Stored data

::::

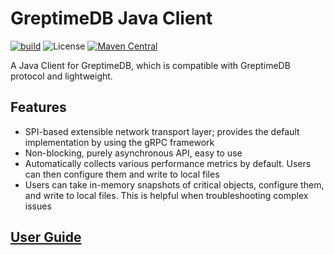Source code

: # GreptimeDB Java Client

[![build](https://github.com/GreptimeTeam/greptimedb-client-java/actions/workflows/build.yml/badge.svg)](https://github.com/GreptimeTeam/greptimedb-client-java/actions/workflows/build.yml)
![License](https://img.shields.io/badge/license-Apache--2.0-green.svg)
[![Maven Central](https://img.shields.io/maven-central/v/io.greptime/greptimedb-client.svg?label=maven%20central)](https://central.sonatype.com/search?q=io.greptime)

A Java Client for GreptimeDB, which is compatible with GreptimeDB protocol and lightweight.

## Features

- SPI-based extensible network transport layer; provides the default implementation by using the
  gRPC framework
- Non-blocking, purely asynchronous API, easy to use
- Automatically collects various performance metrics by default. Users can then configure them and
  write to local files
- Users can take in-memory snapshots of critical objects, configure them, and write to local files.
  This is helpful when troubleshooting complex issues

## [User Guide](https://docs.greptime.com/reference/sdk/java)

::::

EXERCISE REQUIREMENTS
If a line in the data above holds the string "configure", copy it.

RESPONSE
- Automatically collects various performance metrics by default. Users can then configure them and
- Users can take in-memory snapshots of critical objects, configure them, and write to local files.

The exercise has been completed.